The empirical question about Value Based Care (VBC) models and pay-for-performance programs in healthcare is, “do they actually improve outcomes and effect real change in care quality for all patients?” The optimist in me reflects on how far we’ve come from an era where volume overshadowed value on nearly every measure. From this perspective, I believe that the various models and programs pushing providers and organizations to close care gaps have significantly improved care quality. However, the pessimist in me remembers how far behind we were when the concept of value over volume was first introduced. This skepticism surfaces when I think of quality managers handing providers lists of open care gaps at the end of a performance year. What could possibly be done in those last few days to improve care? No wonder our healthcare system often feels like a perpetual “work in progress.”
Just as the best soccer teams can’t maintain top status by sticking to a single style or formation, even if perfected, the pursuit to improve healthcare quality in the U.S. requires flexibility and adaptation. Government and private payer VBC programs have established some structured tactics with various requirements that can lead to significant financial incentives. Organizations that fail to meet these requirements effectively subsidize the incentives for those that do. While these programs have laid foundational pathways for closing care gaps, it’s now up to the players to move the ball forward.

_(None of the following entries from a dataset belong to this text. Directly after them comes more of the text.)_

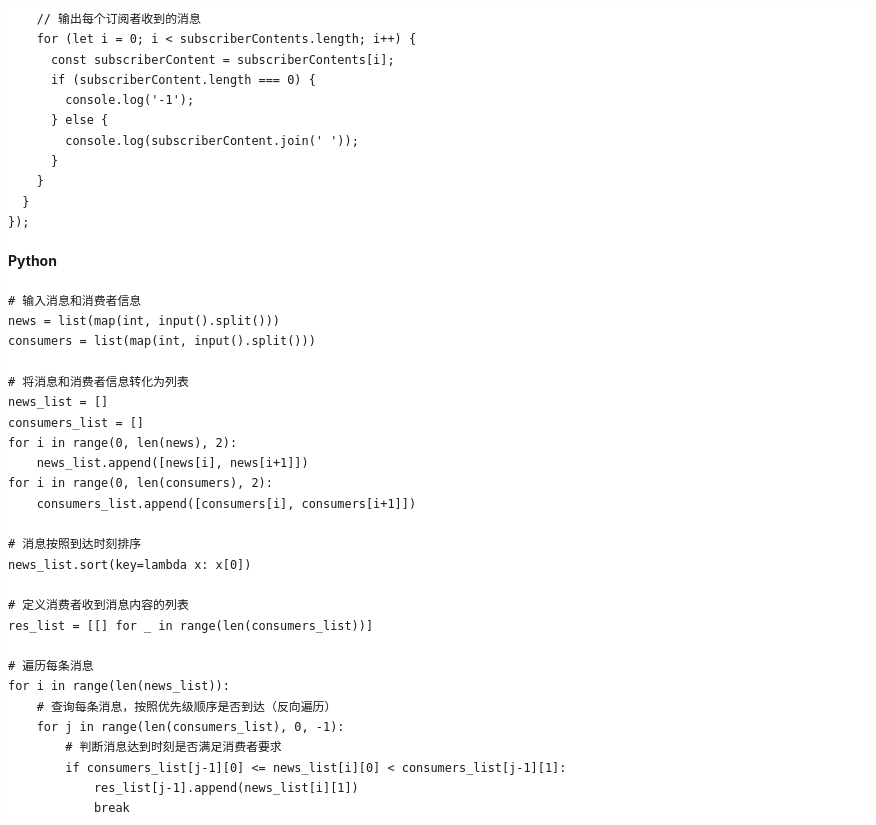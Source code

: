         // 输出每个订阅者收到的消息
        for (let i = 0; i < subscriberContents.length; i++) {
          const subscriberContent = subscriberContents[i];
          if (subscriberContent.length === 0) {
            console.log('-1');
          } else {
            console.log(subscriberContent.join(' '));
          }
        }
      }
    });
    
    

#### Python

    
    
    # 输入消息和消费者信息
    news = list(map(int, input().split()))
    consumers = list(map(int, input().split()))
    
    # 将消息和消费者信息转化为列表
    news_list = []
    consumers_list = []
    for i in range(0, len(news), 2):
        news_list.append([news[i], news[i+1]])
    for i in range(0, len(consumers), 2):
        consumers_list.append([consumers[i], consumers[i+1]])
    
    # 消息按照到达时刻排序
    news_list.sort(key=lambda x: x[0])
    
    # 定义消费者收到消息内容的列表
    res_list = [[] for _ in range(len(consumers_list))]
    
    # 遍历每条消息
    for i in range(len(news_list)):
        # 查询每条消息，按照优先级顺序是否到达（反向遍历）
        for j in range(len(consumers_list), 0, -1):
            # 判断消息达到时刻是否满足消费者要求
            if consumers_list[j-1][0] <= news_list[i][0] < consumers_list[j-1][1]:
                res_list[j-1].append(news_list[i][1])
                break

Much of healthcare operates on a performance year basis from January 1st to December 31st, or a fiscal year from October 1st to September 30th. When we talk about managing quality outcomes, we refer to the performance year. Measuring care quality annually is crucial for several reasons. One is understanding the true complexity of a patient population. Each year, a patient’s healthcare needs start anew as a blank slate. During annual physicals or wellness visits, providers discuss family health histories and chronic diseases, creating the patient’s complexity story. This data is then used in various ways: payers designate payments more accurately, organizations understand their patient populations better, and patients have a thorough, consistent healthcare maintenance history, which means fewer traumatic, life-changing, and costly health events.
Consistently managing outcomes by closing care gaps throughout the year is critical to making significant progress. We know that managing outcomes—whether for preventive care like BMI screening or disease-specific actions like diabetes management—has helped. But more substantial improvements in care delivery require more than monthly performance score reviews. Most providers didn’t enter medicine to spend their time staring at screens, having a computer dictate each step of care delivery. Real-time data can strike a balance, allowing providers to meet patients’ needs without being overwhelmed by administrative tasks.
Real-time data offers organizations options for more efficient communication of open care gaps in a way that works for their providers and caregivers. For instance, a daily huddle report listing open care gaps for that day’s visits can be viewed on a computer, emailed to providers, or printed out and handed to them. This approach lets providers avoid sifting through multiple screens and data fields to identify open care gaps, allowing them to focus on patient care. A daily huddle report provides a concise list of directives, enabling efficient use of time with patients. Open care gaps can be addressed in the first few minutes of the visit, allowing the provider to focus on the patient’s specific needs for the rest of the appointment.
The difference between delivering a list of care gaps to a provider at the end of the performance year and using a real-time huddle list of open care gaps is significant. Access to real-time data, whether on a screen or in hand, is the advanced footwork our healthcare providers need to advance quality care effectively. Real-time data is the dynamic method of stimulating change through various channels and styles of care delivery, moving healthcare forward.